First, will Natural England reveal to levy payers which organisations—and, equally importantly, which qualified individuals—will be given responsibility for using that levy payers’ money to deliver relevant EDPs, so that levy payers can, as stakeholders, have confidence in delivery? Secondly, will such levy payers be able to communicate with these individuals or organisations to learn of and discuss progress? Thirdly, how, and by whom, will these individuals or organisations be held to account for the work that they do?

--- Later in debate ---
Earl of Caithness Portrait The Earl of Caithness (Con)
- Hansard - -

My Lords, I am grateful to the Minister. Can she confirm that Clause 76(3) refers only to EDPs?
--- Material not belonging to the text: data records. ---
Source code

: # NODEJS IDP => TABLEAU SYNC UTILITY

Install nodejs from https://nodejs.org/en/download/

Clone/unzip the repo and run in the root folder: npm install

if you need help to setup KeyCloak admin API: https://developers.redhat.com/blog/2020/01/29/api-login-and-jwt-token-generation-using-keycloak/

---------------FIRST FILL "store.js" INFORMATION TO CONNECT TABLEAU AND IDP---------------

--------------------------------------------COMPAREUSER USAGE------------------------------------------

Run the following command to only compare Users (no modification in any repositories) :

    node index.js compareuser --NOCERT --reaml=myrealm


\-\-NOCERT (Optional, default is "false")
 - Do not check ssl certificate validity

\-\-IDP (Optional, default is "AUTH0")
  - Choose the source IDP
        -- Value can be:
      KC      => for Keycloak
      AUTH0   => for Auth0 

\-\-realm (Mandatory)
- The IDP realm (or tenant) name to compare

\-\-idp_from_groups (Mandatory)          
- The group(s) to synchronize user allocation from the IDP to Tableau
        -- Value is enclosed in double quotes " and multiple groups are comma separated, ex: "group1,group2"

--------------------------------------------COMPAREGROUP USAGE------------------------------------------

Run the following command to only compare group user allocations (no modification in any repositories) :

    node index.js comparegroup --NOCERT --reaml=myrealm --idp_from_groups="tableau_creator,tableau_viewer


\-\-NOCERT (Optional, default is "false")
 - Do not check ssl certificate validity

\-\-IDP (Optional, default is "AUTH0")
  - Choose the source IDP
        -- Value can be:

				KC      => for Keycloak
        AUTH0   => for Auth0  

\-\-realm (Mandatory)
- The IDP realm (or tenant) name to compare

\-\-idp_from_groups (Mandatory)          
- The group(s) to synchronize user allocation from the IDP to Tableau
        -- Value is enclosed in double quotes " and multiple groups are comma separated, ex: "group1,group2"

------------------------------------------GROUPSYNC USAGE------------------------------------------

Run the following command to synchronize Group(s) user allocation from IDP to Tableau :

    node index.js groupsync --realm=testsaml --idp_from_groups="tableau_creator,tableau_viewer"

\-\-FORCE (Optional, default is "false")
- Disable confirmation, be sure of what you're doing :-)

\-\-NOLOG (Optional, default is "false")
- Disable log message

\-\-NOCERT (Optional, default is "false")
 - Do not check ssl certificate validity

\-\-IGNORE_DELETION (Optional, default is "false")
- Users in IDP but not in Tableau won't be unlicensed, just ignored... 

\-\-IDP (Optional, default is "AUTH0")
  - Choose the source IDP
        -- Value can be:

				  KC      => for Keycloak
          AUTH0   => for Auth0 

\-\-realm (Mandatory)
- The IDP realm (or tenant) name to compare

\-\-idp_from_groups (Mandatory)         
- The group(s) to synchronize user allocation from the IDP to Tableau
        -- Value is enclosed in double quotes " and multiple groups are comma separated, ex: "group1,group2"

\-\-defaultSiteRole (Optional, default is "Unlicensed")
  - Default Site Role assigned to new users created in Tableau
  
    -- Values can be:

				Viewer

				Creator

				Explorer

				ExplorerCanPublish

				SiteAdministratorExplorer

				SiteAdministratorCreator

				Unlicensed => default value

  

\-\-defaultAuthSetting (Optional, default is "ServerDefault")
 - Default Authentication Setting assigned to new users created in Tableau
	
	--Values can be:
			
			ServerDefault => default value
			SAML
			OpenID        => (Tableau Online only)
Baroness Hayman of Ullock Portrait Baroness Hayman of Ullock (Lab)
- Hansard - - - Excerpts

I apologise—yes, it does.

Earl of Caithness Portrait The Earl of Caithness (Con)
- Hansard - -

My Lords, I am grateful. This has been very helpful. I beg leave to withdraw the amendment.

Amendment 319 withdrawn.
--- Later in debate ---
Moved by
321: Clause 77, page 109, line 10, after “unless” insert “21 days”
Member's explanatory statement
This amendment, and another in the name of Lord Cameron of Dillington to clause 77, seeks to ensure that both statutory undertakers and private individual land managers are given equal treatment as regards the powers of entry to be exercised by Natural England.
Earl of Caithness Portrait The Earl of Caithness (Con)
- Hansard - -

My Lords, we now turn to the very important question of the powers to enter for Britain’s new Rostekhnadzor, the dominant state operator. I find it rather terrifying that a Bill can be put before your Lordships’ House by people who seem to be so out of touch with the real world. In Clause 77(3), a statutory undertaker—most likely in this case to be Natural England—gets 21 days’ notice, whereas in any other case the notice is 24 hours.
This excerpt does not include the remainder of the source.